───── Data listing ─────

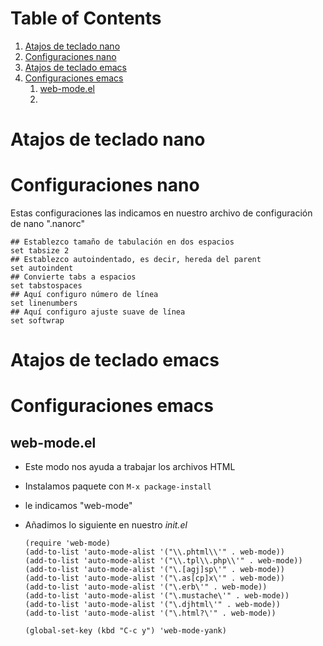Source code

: 
# Table of Contents

1.  [Atajos de teclado nano](#orgbf997f9)
2.  [Configuraciones nano](#orga48eeea)
3.  [Atajos de teclado emacs](#orgfb57655)
4.  [Configuraciones emacs](#orgc411838)
    1.  [web-mode.el](#org8848357)
    2.  [](#orge652ee8)


<a id="orgbf997f9"></a>

# Atajos de teclado nano


<a id="orga48eeea"></a>

# Configuraciones nano

Estas configuraciones las indicamos en nuestro archivo de configuración de nano ".nanorc"

    ## Establezco tamaño de tabulación en dos espacios
    set tabsize 2
    ## Establezco autoindentado, es decir, hereda del parent
    set autoindent
    ## Convierte tabs a espacios
    set tabstospaces
    ## Aquí configuro número de línea
    set linenumbers
    ## Aquí configuro ajuste suave de línea
    set softwrap


<a id="orgfb57655"></a>

# Atajos de teclado emacs


<a id="orgc411838"></a>

# Configuraciones emacs


<a id="org8848357"></a>

## web-mode.el

-   Este modo nos ayuda a trabajar los archivos HTML
-   Instalamos paquete con `M-x package-install`
-   le indicamos "web-mode"
-   Añadimos lo siguiente en nuestro *init.el*
    
        (require 'web-mode)
        (add-to-list 'auto-mode-alist '("\\.phtml\\'" . web-mode))
        (add-to-list 'auto-mode-alist '("\\.tpl\\.php\\'" . web-mode))
        (add-to-list 'auto-mode-alist '("\.[agj]sp\'" . web-mode))
        (add-to-list 'auto-mode-alist '("\.as[cp]x\'" . web-mode))
        (add-to-list 'auto-mode-alist '("\.erb\'" . web-mode))
        (add-to-list 'auto-mode-alist '("\.mustache\'" . web-mode))
        (add-to-list 'auto-mode-alist '("\.djhtml\'" . web-mode))
        (add-to-list 'auto-mode-alist '("\.html?\'" . web-mode))
        
        (global-set-key (kbd "C-c y") 'web-mode-yank)


<a id="orge652ee8"></a>

## 

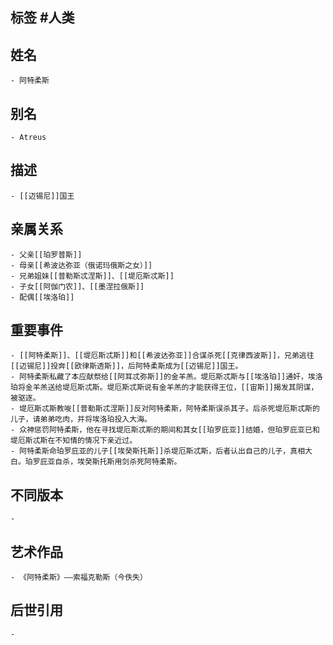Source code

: ## 标签  #人类
## 姓名
	- 阿特柔斯
## 别名
	- Atreus
## 描述
	- [[迈锡尼]]国王
## 亲属关系
	- 父亲[[珀罗普斯]]
	- 母亲[[希波达弥亚（俄诺玛俄斯之女）]]
	- 兄弟姐妹[[普勒斯忒涅斯]]、[[堤厄斯忒斯]]
	- 子女[[阿伽门农]]、[[墨涅拉俄斯]]
	- 配偶[[埃洛珀]]
## 重要事件
	- [[阿特柔斯]]、[[堤厄斯忒斯]]和[[希波达弥亚]]合谋杀死[[克律西波斯]]，兄弟逃往[[迈锡尼]]投奔[[欧律斯透斯]]，后阿特柔斯成为[[迈锡尼]]国王。
	- 阿特柔斯私藏了本应献祭给[[阿耳忒弥斯]]的金羊羔。堤厄斯忒斯与[[埃洛珀]]通奸，埃洛珀将金羊羔送给堤厄斯忒斯。堤厄斯忒斯说有金羊羔的才能获得王位，[[宙斯]]揭发其阴谋，被驱逐。
	- 堤厄斯忒斯教唆[[普勒斯忒涅斯]]反对阿特柔斯，阿特柔斯误杀其子。后杀死堤厄斯忒斯的儿子，请弟弟吃肉，并将埃洛珀投入大海。
	- 众神惩罚阿特柔斯，他在寻找堤厄斯忒斯的期间和其女[[珀罗庇亚]]结婚，但珀罗庇亚已和堤厄斯忒斯在不知情的情况下亲近过。
	- 阿特柔斯命珀罗庇亚的儿子[[埃癸斯托斯]]杀堤厄斯忒斯，后者认出自己的儿子，真相大白。珀罗庇亚自杀，埃癸斯托斯用剑杀死阿特柔斯。
## 不同版本
	-
## 艺术作品
	- 《阿特柔斯》——索福克勒斯（今佚失）
## 后世引用
	-
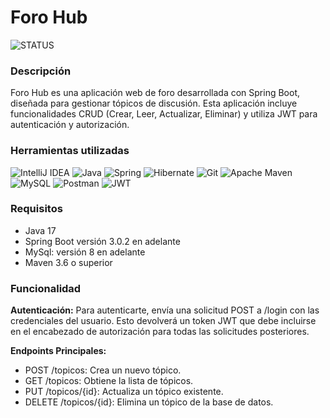 # Foro Hub
![STATUS](https://img.shields.io/badge/STATUS-FINALIZADO-blue)

### Descripción
Foro Hub es una aplicación web de foro desarrollada con Spring Boot, diseñada para gestionar tópicos de discusión. Esta aplicación incluye funcionalidades CRUD (Crear, Leer, Actualizar, Eliminar) y utiliza JWT para autenticación y autorización.

### Herramientas utilizadas
![IntelliJ IDEA](https://img.shields.io/badge/IntelliJIDEA-000000.svg?style=for-the-badge&logo=intellij-idea&logoColor=white)
![Java](https://img.shields.io/badge/java-%23ED8B00.svg?style=for-the-badge&logo=openjdk&logoColor=white)
![Spring](https://img.shields.io/badge/spring-%236DB33F.svg?style=for-the-badge&logo=spring&logoColor=white)
![Hibernate](https://img.shields.io/badge/Hibernate-59666C?style=for-the-badge&logo=Hibernate&logoColor=white)
![Git](https://img.shields.io/badge/git-%23F05033.svg?style=for-the-badge&logo=git&logoColor=white)
![Apache Maven](https://img.shields.io/badge/Apache%20Maven-C71A36?style=for-the-badge&logo=Apache%20Maven&logoColor=white)
![MySQL](https://img.shields.io/badge/mysql-4479A1.svg?style=for-the-badge&logo=mysql&logoColor=white)
![Postman](https://img.shields.io/badge/Postman-FF6C37?style=for-the-badge&logo=postman&logoColor=white)
![JWT](https://img.shields.io/badge/JWT-black?style=for-the-badge&logo=JSON%20web%20tokens)

### Requisitos

- Java 17
- Spring Boot versión 3.0.2 en adelante
- MySql: versión 8 en adelante
- Maven 3.6 o superior


### Funcionalidad
**Autenticación:**
Para autenticarte, envía una solicitud POST a /login con las credenciales del usuario. Esto devolverá un token JWT que debe incluirse en el encabezado de autorización para todas las solicitudes posteriores.


**Endpoints Principales:**
- POST /topicos: Crea un nuevo tópico.
- GET /topicos: Obtiene la lista de tópicos.
- PUT /topicos/{id}: Actualiza un tópico existente.
- DELETE /topicos/{id}: Elimina un tópico de la base de datos.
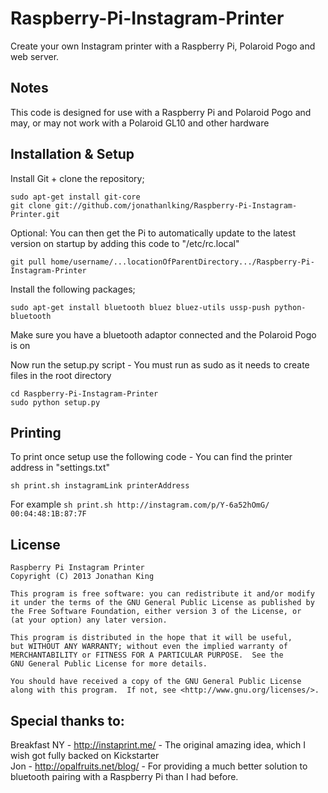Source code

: Raspberry-Pi-Instagram-Printer
==============================

Create your own Instagram printer with a Raspberry Pi, Polaroid Pogo and web server.

Notes
-----

This code is designed for use with a Raspberry Pi and Polaroid Pogo and may, or may not work with a Polaroid GL10 and other hardware

Installation & Setup
--------------------

Install Git + clone the repository;

    sudo apt-get install git-core
    git clone git://github.com/jonathanlking/Raspberry-Pi-Instagram-Printer.git
    
Optional: You can then get the Pi to automatically update to the latest version on startup by adding this code to "/etc/rc.local"

    git pull home/username/...locationOfParentDirectory.../Raspberry-Pi-Instagram-Printer

Install the following packages;

    sudo apt-get install bluetooth bluez bluez-utils ussp-push python-bluetooth
    
Make sure you have a bluetooth adaptor connected and the Polaroid Pogo is on    

Now run the setup.py script - You must run as sudo as it needs to create files in the root directory

    cd Raspberry-Pi-Instagram-Printer
    sudo python setup.py
    
Printing
--------

To print once setup use the following code - You can find the printer address in "settings.txt"

    sh print.sh instagramLink printerAddress
    
For example `sh print.sh http://instagram.com/p/Y-6a52hOmG/ 00:04:48:1B:87:7F`

License
-------

    Raspberry Pi Instagram Printer
    Copyright (C) 2013 Jonathan King

    This program is free software: you can redistribute it and/or modify
    it under the terms of the GNU General Public License as published by
    the Free Software Foundation, either version 3 of the License, or
    (at your option) any later version.

    This program is distributed in the hope that it will be useful,
    but WITHOUT ANY WARRANTY; without even the implied warranty of
    MERCHANTABILITY or FITNESS FOR A PARTICULAR PURPOSE.  See the
    GNU General Public License for more details.

    You should have received a copy of the GNU General Public License
    along with this program.  If not, see <http://www.gnu.org/licenses/>.

Special thanks to:
------------------

Breakfast NY - http://instaprint.me/ - The original amazing idea, which I wish got fully backed on Kickstarter    
Jon - http://opalfruits.net/blog/ - For providing a much better solution to bluetooth pairing with a Raspberry Pi than I had before.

─────

● Task directions:
Pull each line containing the word "普勒斯忒涅斯" out of the data above.

● Solution to this task:
	- 兄弟姐妹[[普勒斯忒涅斯]]、[[堤厄斯忒斯]]
	- 堤厄斯忒斯教唆[[普勒斯忒涅斯]]反对阿特柔斯，阿特柔斯误杀其子。后杀死堤厄斯忒斯的儿子，请弟弟吃肉，并将埃洛珀投入大海。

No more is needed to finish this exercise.